Structure of bacteriorhodopsin in the acidified membrane and at high ionic strength: resonance Raman study

Abstract

Resonance Raman (RR) spectra of the retinylidene Schiff''s base (SB) chromophore of bacteriorhodopsin (BR) were obtained from purple membrane (PM) suspensions of Halobacterium halobium in 3 different equilibrium states: (1) the native state at neutral pH; (2) BR-605, the acidified membrane at pH 2; (3) BR-565(Cl-) or BR-545 (F-), at low pH and high ionic strength.

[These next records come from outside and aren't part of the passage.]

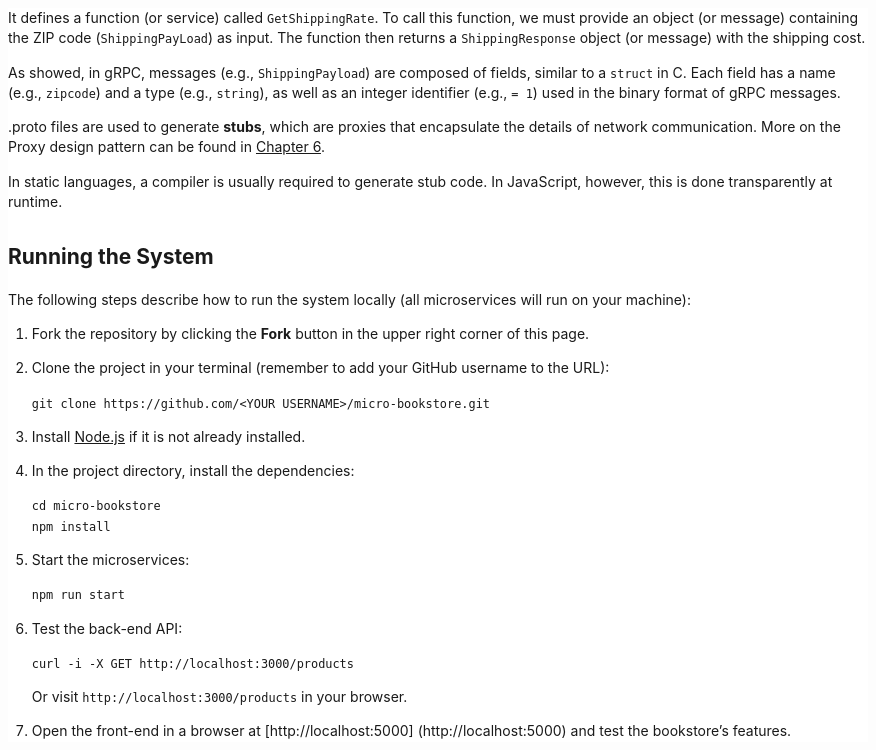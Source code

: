 It defines a function (or service) called
`GetShippingRate`. To call this function, we must provide an object (or message)
containing the ZIP code (`ShippingPayLoad`) as input. The function then
returns a `ShippingResponse` object (or message) with the shipping cost. 

As showed, in gRPC, messages (e.g., `ShippingPayload`) are composed of fields, similar
to a `struct` in C. Each field has a name (e.g., `zipcode`) and a type
(e.g., `string`), as well as an integer identifier (e.g., `= 1`) used
in the binary format of gRPC messages.

.proto files are used to generate **stubs**, which are proxies
that encapsulate the details of network communication. More on the Proxy
design pattern can be found in 
[Chapter 6](https://softengbook.org/chapter6).

In static languages, a compiler is usually required to generate stub
code. In JavaScript, however, this is done transparently at runtime.


## Running the System

The following steps describe how to run the system locally
(all microservices will run on your machine):

1. Fork the repository by clicking the **Fork** button in the upper
right corner of this page.

2. Clone the project in your terminal (remember to add your GitHub
username to the URL):

   ```
   git clone https://github.com/<YOUR USERNAME>/micro-bookstore.git
   ```

3. Install [Node.js](https://nodejs.org/en/download/) if it is not already installed.

4. In the project directory, install the dependencies:

   ```
   cd micro-bookstore
   npm install
   ```

5. Start the microservices:

   ```
   npm run start
   ```

6. Test the back-end API:

   ```
   curl -i -X GET http://localhost:3000/products
   ```

   Or visit `http://localhost:3000/products` in your browser.

7. Open the front-end in a browser at [http://localhost:5000]
(http://localhost:5000) and test the bookstore’s features.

In the native state the retinyl chromophore is stabilized by an ion-pair complex of the protonated SB group with a negative carboxylate counterion (A-) of the protein, giving SBH+---A-. In the acidic form, BR-605, it is inferred from the RR spectra that the chromophore is immobilized. This is ascribed to a breakdown of the ionic interaction by protonation of A-. In the two (3) forms the RR spectra show that the original structure of the chromophore in the native state is reestablished, which is attributed to the formation of SBH+---Cl- (F-) complexes with the anions. Thus, the retinyl chromophore in BR is largely governed by the SBH+---A- ion-pair formation, which is stabilized by surrounding water molecules.